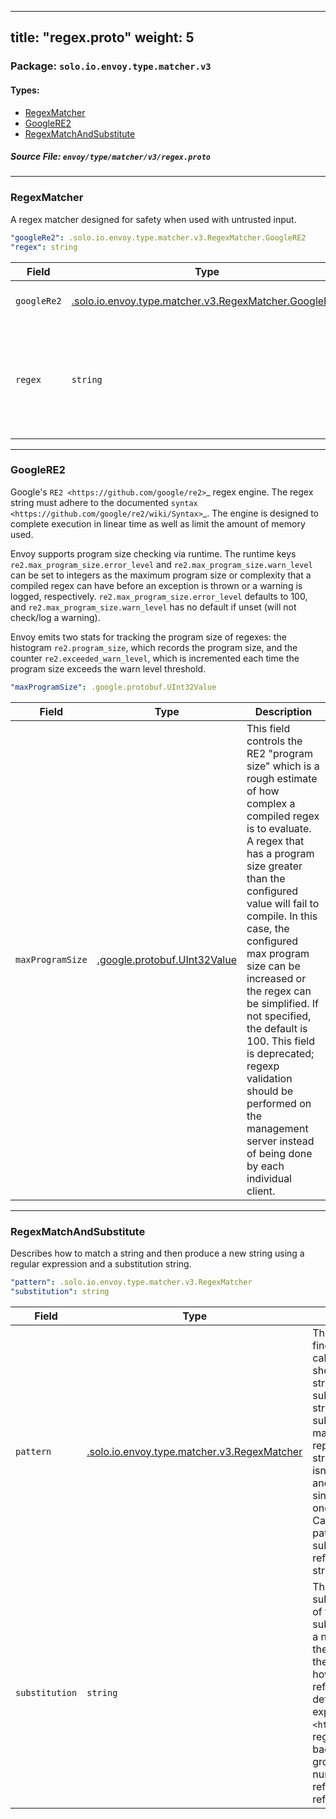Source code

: 
---
title: "regex.proto"
weight: 5
---

<!-- Code generated by solo-kit. DO NOT EDIT. -->


### Package: `solo.io.envoy.type.matcher.v3` 
#### Types:


- [RegexMatcher](#regexmatcher)
- [GoogleRE2](#googlere2)
- [RegexMatchAndSubstitute](#regexmatchandsubstitute)
  



##### Source File: `envoy/type/matcher/v3/regex.proto`





---
### RegexMatcher

 
A regex matcher designed for safety when used with untrusted input.

```yaml
"googleRe2": .solo.io.envoy.type.matcher.v3.RegexMatcher.GoogleRE2
"regex": string

```

| Field | Type | Description |
| ----- | ---- | ----------- | 
| `googleRe2` | [.solo.io.envoy.type.matcher.v3.RegexMatcher.GoogleRE2](../regex.proto.sk/#googlere2) | Google's RE2 regex engine. |
| `regex` | `string` | The regex match string. The string must be supported by the configured engine. |




---
### GoogleRE2

 
Google's `RE2 <https://github.com/google/re2>`_ regex engine. The regex string must adhere to
the documented `syntax <https://github.com/google/re2/wiki/Syntax>`_. The engine is designed
to complete execution in linear time as well as limit the amount of memory used.

Envoy supports program size checking via runtime. The runtime keys `re2.max_program_size.error_level`
and `re2.max_program_size.warn_level` can be set to integers as the maximum program size or
complexity that a compiled regex can have before an exception is thrown or a warning is
logged, respectively. `re2.max_program_size.error_level` defaults to 100, and
`re2.max_program_size.warn_level` has no default if unset (will not check/log a warning).

Envoy emits two stats for tracking the program size of regexes: the histogram `re2.program_size`,
which records the program size, and the counter `re2.exceeded_warn_level`, which is incremented
each time the program size exceeds the warn level threshold.

```yaml
"maxProgramSize": .google.protobuf.UInt32Value

```

| Field | Type | Description |
| ----- | ---- | ----------- | 
| `maxProgramSize` | [.google.protobuf.UInt32Value](https://developers.google.com/protocol-buffers/docs/reference/csharp/class/google/protobuf/well-known-types/u-int-32-value) | This field controls the RE2 "program size" which is a rough estimate of how complex a compiled regex is to evaluate. A regex that has a program size greater than the configured value will fail to compile. In this case, the configured max program size can be increased or the regex can be simplified. If not specified, the default is 100. This field is deprecated; regexp validation should be performed on the management server instead of being done by each individual client. |




---
### RegexMatchAndSubstitute

 
Describes how to match a string and then produce a new string using a regular
expression and a substitution string.

```yaml
"pattern": .solo.io.envoy.type.matcher.v3.RegexMatcher
"substitution": string

```

| Field | Type | Description |
| ----- | ---- | ----------- | 
| `pattern` | [.solo.io.envoy.type.matcher.v3.RegexMatcher](../regex.proto.sk/#regexmatcher) | The regular expression used to find portions of a string (hereafter called the "subject string") that should be replaced. When a new string is produced during the substitution operation, the new string is initially the same as the subject string, but then all matches in the subject string are replaced by the substitution string. If replacing all matches isn't desired, regular expression anchors can be used to ensure a single match, so as to replace just one occurrence of a pattern. Capture groups can be used in the pattern to extract portions of the subject string, and then referenced in the substitution string. |
| `substitution` | `string` | The string that should be substituted into matching portions of the subject string during a substitution operation to produce a new string. Capture groups in the pattern can be referenced in the substitution string. Note, however, that the syntax for referring to capture groups is defined by the chosen regular expression engine. Google's `RE2 <https://github.com/google/re2>`_ regular expression engine uses a backslash followed by the capture group number to denote a numbered capture group. E.g., ``\1`` refers to capture group 1, and ``\2`` refers to capture group 2. |





<!-- Start of HubSpot Embed Code -->
<script type="text/javascript" id="hs-script-loader" async defer src="//js.hs-scripts.com/5130874.js"></script>
<!-- End of HubSpot Embed Code -->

● ● ● ● ● ● ●

■ BRIEF
In the entries above, find each line with the word "warning" and show it.

■ ANSWER FOR THE TASK
complexity that a compiled regex can have before an exception is thrown or a warning is
`re2.max_program_size.warn_level` has no default if unset (will not check/log a warning).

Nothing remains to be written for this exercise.